Tenía hasta dos leonas y con ellas cuatro leoncitos, con los que jugaba de vez en vez, cosa que le generaba suspiros y gritos enamorados de sus seguidores. ¡Tenía hasta su micrositio en la web del zoo y una cuenta en Facebook que le había hecho una admiradora! Sus fieles trabajadores le llevaban todos los días cinco kilos de buena carne y de la depositaban por acá y por allá en el terreno. Él, feliz, se paseaba por sus dominios y como quien administra sus bienes, tomaba un trozo de carne, dejaba el hueso en aquel lado y recogía otro pedazo para llevárselo a uno de sus críos y jugar con él... Era, claramente, ¡una vida de Rey!

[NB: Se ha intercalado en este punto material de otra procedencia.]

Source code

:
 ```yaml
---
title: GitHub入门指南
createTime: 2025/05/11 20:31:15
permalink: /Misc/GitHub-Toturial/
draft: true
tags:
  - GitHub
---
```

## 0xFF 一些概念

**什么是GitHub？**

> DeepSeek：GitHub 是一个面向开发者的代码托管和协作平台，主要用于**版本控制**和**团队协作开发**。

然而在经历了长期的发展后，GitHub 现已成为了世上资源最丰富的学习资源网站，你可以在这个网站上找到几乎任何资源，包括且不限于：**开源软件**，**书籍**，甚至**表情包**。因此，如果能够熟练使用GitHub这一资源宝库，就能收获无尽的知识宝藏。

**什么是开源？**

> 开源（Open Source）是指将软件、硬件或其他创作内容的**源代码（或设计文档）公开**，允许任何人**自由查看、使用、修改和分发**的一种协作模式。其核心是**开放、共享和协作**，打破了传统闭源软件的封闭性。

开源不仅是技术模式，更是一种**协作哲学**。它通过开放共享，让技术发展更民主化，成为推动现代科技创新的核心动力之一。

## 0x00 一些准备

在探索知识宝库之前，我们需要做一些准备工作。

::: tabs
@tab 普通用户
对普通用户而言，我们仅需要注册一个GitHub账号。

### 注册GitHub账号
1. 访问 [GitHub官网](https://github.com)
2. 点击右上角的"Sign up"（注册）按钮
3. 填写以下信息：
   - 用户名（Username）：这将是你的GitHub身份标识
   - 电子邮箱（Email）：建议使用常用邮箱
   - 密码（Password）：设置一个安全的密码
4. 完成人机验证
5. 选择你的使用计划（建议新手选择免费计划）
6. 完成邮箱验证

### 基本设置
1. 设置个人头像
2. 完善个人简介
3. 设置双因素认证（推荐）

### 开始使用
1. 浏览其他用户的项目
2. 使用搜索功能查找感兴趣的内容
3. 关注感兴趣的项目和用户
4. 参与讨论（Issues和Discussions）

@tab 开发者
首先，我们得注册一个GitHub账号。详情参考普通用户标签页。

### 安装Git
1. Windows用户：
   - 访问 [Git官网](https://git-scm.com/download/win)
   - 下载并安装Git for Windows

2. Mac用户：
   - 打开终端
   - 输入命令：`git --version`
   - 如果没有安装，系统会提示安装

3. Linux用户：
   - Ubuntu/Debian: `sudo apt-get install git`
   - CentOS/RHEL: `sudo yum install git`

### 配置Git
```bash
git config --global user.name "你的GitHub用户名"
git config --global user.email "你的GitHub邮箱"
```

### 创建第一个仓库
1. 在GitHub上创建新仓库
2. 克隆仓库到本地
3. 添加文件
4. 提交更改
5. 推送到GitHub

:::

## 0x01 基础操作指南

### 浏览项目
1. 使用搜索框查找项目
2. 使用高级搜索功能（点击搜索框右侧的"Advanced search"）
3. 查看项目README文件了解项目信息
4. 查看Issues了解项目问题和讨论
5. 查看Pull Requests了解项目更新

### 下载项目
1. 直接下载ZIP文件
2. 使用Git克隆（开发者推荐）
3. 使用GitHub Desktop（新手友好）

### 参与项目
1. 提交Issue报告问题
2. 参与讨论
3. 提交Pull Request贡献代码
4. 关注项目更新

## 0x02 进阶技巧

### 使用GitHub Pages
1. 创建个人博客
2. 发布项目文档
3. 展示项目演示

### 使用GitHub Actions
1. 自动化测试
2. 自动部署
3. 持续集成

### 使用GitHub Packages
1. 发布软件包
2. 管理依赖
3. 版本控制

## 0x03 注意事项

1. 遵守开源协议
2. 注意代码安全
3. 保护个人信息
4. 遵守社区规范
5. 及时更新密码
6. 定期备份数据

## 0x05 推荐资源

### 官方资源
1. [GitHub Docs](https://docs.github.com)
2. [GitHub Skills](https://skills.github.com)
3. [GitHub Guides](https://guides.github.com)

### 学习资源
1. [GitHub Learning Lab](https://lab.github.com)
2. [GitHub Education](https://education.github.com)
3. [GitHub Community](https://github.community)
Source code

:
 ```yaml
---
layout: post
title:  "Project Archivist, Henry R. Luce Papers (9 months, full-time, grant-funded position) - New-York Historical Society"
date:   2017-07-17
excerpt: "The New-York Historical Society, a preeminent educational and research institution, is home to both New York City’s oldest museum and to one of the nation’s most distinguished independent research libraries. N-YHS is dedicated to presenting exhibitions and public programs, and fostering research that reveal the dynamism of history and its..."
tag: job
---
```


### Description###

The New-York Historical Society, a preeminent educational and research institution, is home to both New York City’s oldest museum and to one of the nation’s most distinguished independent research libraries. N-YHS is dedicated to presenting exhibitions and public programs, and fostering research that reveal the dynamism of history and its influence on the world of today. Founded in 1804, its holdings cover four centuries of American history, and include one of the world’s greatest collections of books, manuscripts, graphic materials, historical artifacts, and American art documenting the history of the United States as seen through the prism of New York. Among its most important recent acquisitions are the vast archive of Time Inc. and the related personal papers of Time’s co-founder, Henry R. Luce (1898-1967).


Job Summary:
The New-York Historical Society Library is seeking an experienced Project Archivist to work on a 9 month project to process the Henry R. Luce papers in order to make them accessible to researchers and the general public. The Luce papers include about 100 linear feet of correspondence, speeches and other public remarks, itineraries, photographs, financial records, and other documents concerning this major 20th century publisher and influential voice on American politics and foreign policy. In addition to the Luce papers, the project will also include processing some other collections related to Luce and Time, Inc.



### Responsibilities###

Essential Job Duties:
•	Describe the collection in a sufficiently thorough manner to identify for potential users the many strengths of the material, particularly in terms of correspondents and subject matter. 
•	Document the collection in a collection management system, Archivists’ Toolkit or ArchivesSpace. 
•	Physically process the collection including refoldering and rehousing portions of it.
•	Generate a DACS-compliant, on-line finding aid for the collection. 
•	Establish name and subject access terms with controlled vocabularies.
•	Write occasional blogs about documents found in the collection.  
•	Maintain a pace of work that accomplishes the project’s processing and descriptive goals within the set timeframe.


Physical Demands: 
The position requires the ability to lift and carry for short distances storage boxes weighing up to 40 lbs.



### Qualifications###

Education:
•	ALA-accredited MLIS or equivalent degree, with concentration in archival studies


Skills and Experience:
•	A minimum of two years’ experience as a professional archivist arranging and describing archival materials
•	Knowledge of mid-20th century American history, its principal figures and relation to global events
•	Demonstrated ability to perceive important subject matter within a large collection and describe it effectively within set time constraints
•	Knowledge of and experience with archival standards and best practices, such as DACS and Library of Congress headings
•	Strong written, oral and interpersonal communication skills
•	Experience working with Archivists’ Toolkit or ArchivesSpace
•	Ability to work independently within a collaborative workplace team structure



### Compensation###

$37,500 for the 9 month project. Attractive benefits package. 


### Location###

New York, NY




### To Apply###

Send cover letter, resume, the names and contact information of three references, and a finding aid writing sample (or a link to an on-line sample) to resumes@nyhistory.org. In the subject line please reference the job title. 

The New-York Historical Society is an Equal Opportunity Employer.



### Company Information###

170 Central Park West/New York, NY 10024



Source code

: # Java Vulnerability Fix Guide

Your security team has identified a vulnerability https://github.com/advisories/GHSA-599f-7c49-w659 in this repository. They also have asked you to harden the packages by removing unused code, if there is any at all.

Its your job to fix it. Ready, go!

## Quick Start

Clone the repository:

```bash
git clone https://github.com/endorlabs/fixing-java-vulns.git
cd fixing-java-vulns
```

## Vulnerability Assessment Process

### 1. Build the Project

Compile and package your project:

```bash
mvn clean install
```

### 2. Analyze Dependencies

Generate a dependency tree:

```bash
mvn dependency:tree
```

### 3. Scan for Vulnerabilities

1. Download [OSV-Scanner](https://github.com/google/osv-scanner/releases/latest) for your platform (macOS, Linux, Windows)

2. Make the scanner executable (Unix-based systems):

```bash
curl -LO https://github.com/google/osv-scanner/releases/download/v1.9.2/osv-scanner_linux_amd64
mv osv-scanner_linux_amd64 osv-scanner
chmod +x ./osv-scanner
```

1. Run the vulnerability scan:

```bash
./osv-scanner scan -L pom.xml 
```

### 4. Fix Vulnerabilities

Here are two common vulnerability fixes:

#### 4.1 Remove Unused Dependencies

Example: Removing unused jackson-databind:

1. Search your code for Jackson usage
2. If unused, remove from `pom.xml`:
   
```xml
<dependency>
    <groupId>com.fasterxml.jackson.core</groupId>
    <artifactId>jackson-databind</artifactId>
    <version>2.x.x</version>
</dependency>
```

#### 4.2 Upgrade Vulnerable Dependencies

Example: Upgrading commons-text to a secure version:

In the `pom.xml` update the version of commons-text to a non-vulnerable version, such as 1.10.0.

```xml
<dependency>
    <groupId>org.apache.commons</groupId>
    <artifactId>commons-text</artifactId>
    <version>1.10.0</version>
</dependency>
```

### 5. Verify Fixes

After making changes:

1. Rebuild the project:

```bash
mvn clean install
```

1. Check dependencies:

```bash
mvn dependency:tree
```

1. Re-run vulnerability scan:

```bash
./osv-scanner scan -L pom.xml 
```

Un día, a uno de sus lacayos se le ocurrió que para hacerlo más feliz le deberían rendir tributo los lunes (cuando nadie viera, porque los conservacionistas podrían ponerse verdes de coraje) y llevarle presas vivas para que él mismo pudiera servirse y cazarlas. El lacayo-veterinario sugirió alguna gacela o al menos una liebre, de las que abundaban. Eso seguro le "mantendría más divertido", insistió el personaje mencionado. 

Y sucede que después de varias deliberaciones entre el equipo del zoológico, se decidió que el lunes siguiente le dejarían una liebre en la jaula-mansión. Nadie dudaba que la vida del león era ya de por sí feliz viviendo como vivía, pero los nutriólogos insistieron que era una buena idea, y a nadie se le ocurrió preguntarle al psicólogo del área lo que eso podría significar para Don Rey León. 

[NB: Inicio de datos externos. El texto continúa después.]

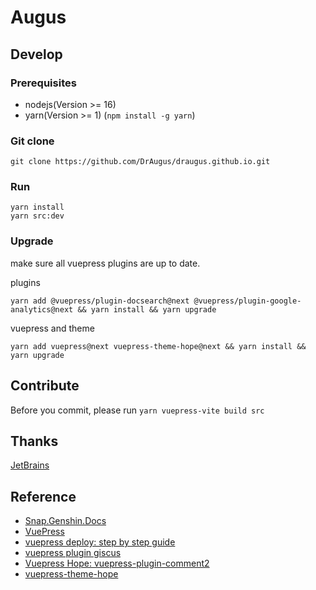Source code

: # Augus

## Develop

### Prerequisites

- nodejs(Version >= 16)
- yarn(Version >= 1) (`npm install -g yarn`)

### Git clone

```git
git clone https://github.com/DrAugus/draugus.github.io.git
```

### Run

```yarn
yarn install
yarn src:dev
```

### Upgrade

make sure all vuepress plugins are up to date.

plugins
```shell
yarn add @vuepress/plugin-docsearch@next @vuepress/plugin-google-analytics@next && yarn install && yarn upgrade
```

vuepress and theme
```shell
yarn add vuepress@next vuepress-theme-hope@next && yarn install && yarn upgrade
```

## Contribute

Before you commit, please run `yarn vuepress-vite build src`

## Thanks

[JetBrains](https://www.jetbrains.com/zh-cn/community/opensource/#support)

## Reference

* [Snap.Genshin.Docs](https://github.com/DGP-Studio/Snap.Genshin.Docs)
* [VuePress](https://vuepress.vuejs.org/guide/deploy.html#github-pages)
* [vuepress deploy: step by step guide](https://github.com/marketplace/actions/vuepress-deploy#step-by-step-guide)
* [vuepress plugin giscus](https://vuepress-theme-hope.github.io/v2/comment/guide/giscus.html)
* [Vuepress Hope: vuepress-plugin-comment2](https://github.com/vuepress-theme-hope/vuepress-theme-hope/tree/main/demo/comment2)
* [vuepress-theme-hope](https://vuepress-theme-hope.github.io/v2/)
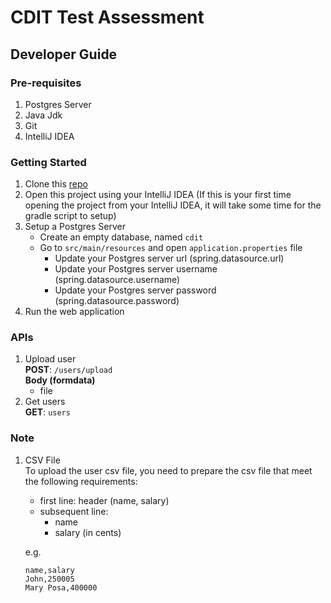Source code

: # CDIT Test Assessment

## Developer Guide
### Pre-requisites
1. Postgres Server
2. Java Jdk
3. Git
4. IntelliJ IDEA

### Getting Started
1. Clone this [repo](https://github.com/weikangchia/gds-technical-assessment.git)
2. Open this project using your IntelliJ IDEA (If this is your first time opening the project from your IntelliJ IDEA, it will take some time for the gradle script to setup)
3. Setup a Postgres Server
   - Create an empty database, named `cdit`
   - Go to `src/main/resources` and open `application.properties` file
     - Update your Postgres server url (spring.datasource.url)
     - Update your Postgres server username (spring.datasource.username)
     - Update your Postgres server password (spring.datasource.password)
4. Run the web application

### APIs
1. Upload user<br/>
   **POST**: `/users/upload`<br/>
   **Body (formdata)**<br/>
   - file
2. Get users<br/>
   **GET**: `users`

### Note
1. CSV File<br/>
   To upload the user csv file, you need to prepare the csv file that meet the following requirements:
   - first line: header (name, salary)
   - subsequent line:
      - name
      - salary (in cents)
   
   e.g.
   ```
   name,salary
   John,250005
   Mary Posa,400000
   ```
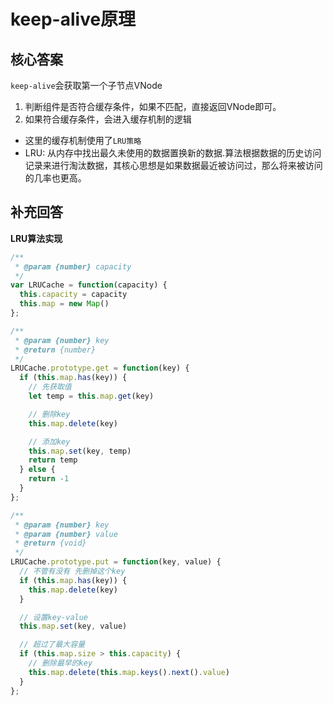 # keep-alive原理

## 核心答案
`keep-alive`会获取第一个子节点VNode
1. 判断组件是否符合缓存条件，如果不匹配，直接返回VNode即可。
2. 如果符合缓存条件，会进入缓存机制的逻辑
  + 这里的缓存机制使用了`LRU策略`
  + LRU: 从内存中找出最久未使用的数据置换新的数据.算法根据数据的历史访问记录来进行淘汰数据，其核心思想是如果数据最近被访问过，那么将来被访问的几率也更高。


## 补充回答

**LRU算法实现**
```js
/**
 * @param {number} capacity
 */
var LRUCache = function(capacity) {
  this.capacity = capacity
  this.map = new Map()
};

/** 
 * @param {number} key
 * @return {number}
 */
LRUCache.prototype.get = function(key) {
  if (this.map.has(key)) {
    // 先获取值
    let temp = this.map.get(key)

    // 删除key
    this.map.delete(key)

    // 添加key
    this.map.set(key, temp)
    return temp
  } else {
    return -1
  }
};

/** 
 * @param {number} key 
 * @param {number} value
 * @return {void}
 */
LRUCache.prototype.put = function(key, value) {
  // 不管有没有 先删掉这个key
  if (this.map.has(key)) {
    this.map.delete(key)
  }

  // 设置key-value
  this.map.set(key, value)

  // 超过了最大容量
  if (this.map.size > this.capacity) {
    // 删除最早的key
    this.map.delete(this.map.keys().next().value)
  }
};
```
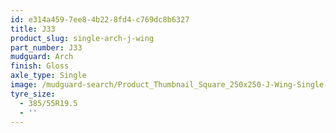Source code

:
 ```yaml
---
id: e314a459-7ee8-4b22-8fd4-c769dc8b6327
title: J33
product_slug: single-arch-j-wing
part_number: J33
mudguard: Arch
finish: Gloss
axle_type: Single
image: /mudguard-search/Product_Thumbnail_Square_250x250-J-Wing-Single-Arch.jpg
tyre_size:
  - 385/55R19.5
  - ''
---
```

Pero así fue: al final, como todo lo que tiene que suceder, llegó el lunes. Los lacayos llamaron al león desde uno de los extremos de la jaula y le mostraron a la liebre. Ésta, toda asustada, temblaba ante la perspectiva de terminar como bocado de rey. Él, por su parte, levantó las orejas, abrió bien los ojos y olisqueó el ambiente. No sabía muy bien qué hacer, pero en cuanto soltaron a la liebre corrió y corrió tras ella durante minutos, tantito por curiosidad, tantito de emoción y otro poco por hambre. En un momento, y tras un poco de circo, el león se abalanzó y cayó sobre la liebre que no pudo hacer más... 

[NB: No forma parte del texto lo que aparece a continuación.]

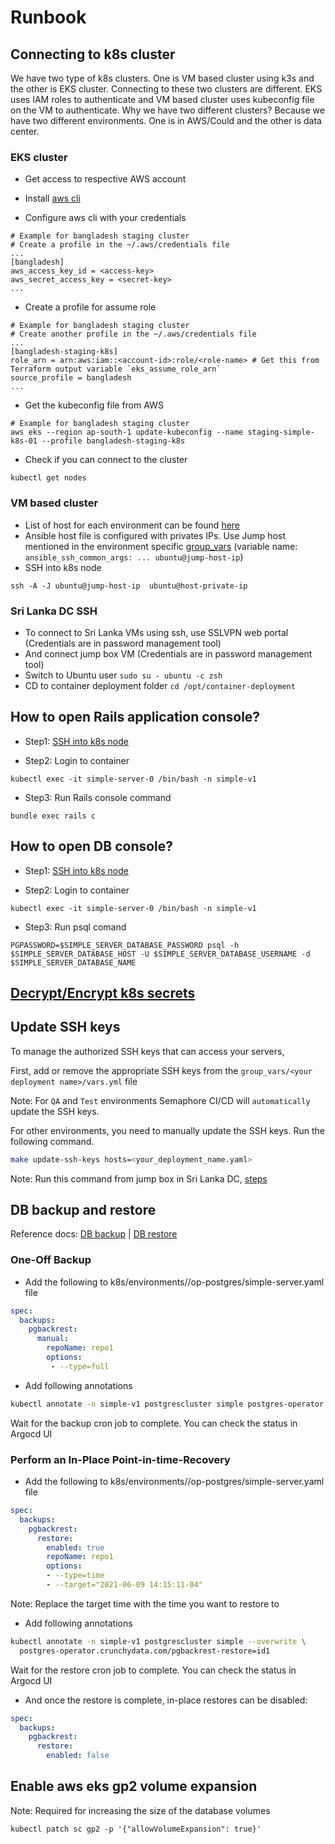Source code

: # Runbook

## Connecting to k8s cluster
We have two type of k8s clusters. One is VM based cluster using k3s and the other is EKS cluster. Connecting to these two clusters are different.
EKS uses IAM roles to authenticate and VM based cluster uses kubeconfig file on the VM to authenticate.
Why we have two different clusters? Because we have two different environments. One is in AWS/Could and the other is data center.

### EKS cluster
- Get access to respective AWS account

- Install [aws cli](https://docs.aws.amazon.com/cli/latest/userguide/install-cliv2.html)

- Configure aws cli with your credentials
```
# Example for bangladesh staging cluster
# Create a profile in the ~/.aws/credentials file
...
[bangladesh]
aws_access_key_id = <access-key>
aws_secret_access_key = <secret-key>
...
```

- Create a profile for assume role
```
# Example for bangladesh staging cluster
# Create another profile in the ~/.aws/credentials file
...
[bangladesh-staging-k8s]
role_arn = arn:aws:iam::<account-id>:role/<role-name> # Get this from Terraform output variable `eks_assume_role_arn`
source_profile = bangladesh
...
```

- Get the kubeconfig file from AWS
```
# Example for bangladesh staging cluster
aws eks --region ap-south-1 update-kubeconfig --name staging-simple-k8s-01 --profile bangladesh-staging-k8s
```

- Check if you can connect to the cluster
```
kubectl get nodes
```

### VM based cluster
- List of host for each environment can be found [here](../ansible/hosts/)
- Ansible host file is configured with privates IPs. Use Jump host mentioned in the environment specific [group_vars](../ansible/group_vars/) (variable name: `ansible_ssh_common_args: ... ubuntu@jump-host-ip`)
- SSH into k8s node
```
ssh -A -J ubuntu@jump-host-ip  ubuntu@host-private-ip
```

### Sri Lanka DC SSH
- To connect to Sri Lanka VMs using ssh, use SSLVPN web portal (Credentials are in password management tool)
- And connect jump box VM (Credentials are in password management tool)
- Switch to Ubuntu user `sudo su - ubuntu -c zsh`
- CD to container deployment folder `cd /opt/container-deployment`

## How to open Rails application console?

- Step1: [SSH into k8s node](#connect-to-k8s-cluster)

- Step2: Login to container
```
kubectl exec -it simple-server-0 /bin/bash -n simple-v1
```

- Step3: Run Rails console command
```
bundle exec rails c
```

## How to open DB console?

- Step1: [SSH into k8s node](#ssh)

- Step2: Login to container
```
kubectl exec -it simple-server-0 /bin/bash -n simple-v1
```

- Step3: Run psql comand
```
PGPASSWORD=$SIMPLE_SERVER_DATABASE_PASSWORD psql -h $SIMPLE_SERVER_DATABASE_HOST -U $SIMPLE_SERVER_DATABASE_USERNAME -d $SIMPLE_SERVER_DATABASE_NAME
```

## [Decrypt/Encrypt k8s secrets](./SecretManagement.md)

## Update SSH keys

To manage the authorized SSH keys that can access your servers,

First, add or remove the appropriate SSH keys from the `group_vars/<your deployment name>/vars.yml` file

Note: For `QA` and `Test` environments Semaphore CI/CD will `automatically` update the SSH keys.

For other environments, you need to manually update the SSH keys.
Run the following command.

```bash
make update-ssh-keys hosts=<your_deployment_name.yaml>
```

Note: Run this command from jump box in Sri Lanka DC, [steps](#sri-lanka-dc-ssh)

## DB backup and restore

Reference docs: [DB backup](https://access.crunchydata.com/documentation/postgres-operator/5.2.0/tutorial/backup-management/) | [DB restore](https://access.crunchydata.com/documentation/postgres-operator/5.2.0/tutorial/disaster-recovery/)

### One-Off Backup
- Add the following to k8s/environments/<env>/op-postgres/simple-server.yaml file
```yaml
spec:
  backups:
    pgbackrest:
      manual:
        repoName: repo1
        options:
         - --type=full
```

- Add following annotations
```bash
kubectl annotate -n simple-v1 postgrescluster simple postgres-operator.crunchydata.com/pgbackrest-backup="$(date)"
```
Wait for the backup cron job to complete. You can check the status in Argocd UI

### Perform an In-Place Point-in-time-Recovery
- Add the following to k8s/environments/<env>/op-postgres/simple-server.yaml file
```yaml
spec:
  backups:
    pgbackrest:
      restore:
        enabled: true
        repoName: repo1
        options:
        - --type=time
        - --target="2021-06-09 14:15:11-04"
```
Note: Replace the target time with the time you want to restore to

- Add following annotations
```bash
kubectl annotate -n simple-v1 postgrescluster simple --overwrite \
  postgres-operator.crunchydata.com/pgbackrest-restore=id1
```
Wait for the restore cron job to complete. You can check the status in Argocd UI

- And once the restore is complete, in-place restores can be disabled:
```yaml
spec:
  backups:
    pgbackrest:
      restore:
        enabled: false
```

## Enable aws eks gp2 volume expansion
Note: Required for increasing the size of the database volumes
```
kubectl patch sc gp2 -p '{"allowVolumeExpansion": true}'
```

Desde ese día, Don Rey León dejó de gustar de los alimentos procesados; estaba de mal humor, sentía que la vida valía poco y que no servía de nada ser el rey de su castillo si no podía comer presas vivas. Algo le había cambiado el apetito y encendido sus ganas de viajar a la jaula de las gacelas, a la de las cebras e incluso a la de las jirafas, que tenía cerca y no dejaba de mirar con ansias. Soñaba con correr detrás de las hienas, jugar con sus críos en otras jaulas y enseñarles a cazar algo más que conejos.

Cuando le llevaban su ración de carne diaria la ignoraba y se volvía, violento contra sus lacayos, como rugiéndoles "¡Ustedes no me comprenden! No entienden nada: yo quiero carne fresca, aunque sea de conejito!" Después de un par de días se llamó al psicólogo encargado y éste diagnosticó "depresión maniático-psicótica".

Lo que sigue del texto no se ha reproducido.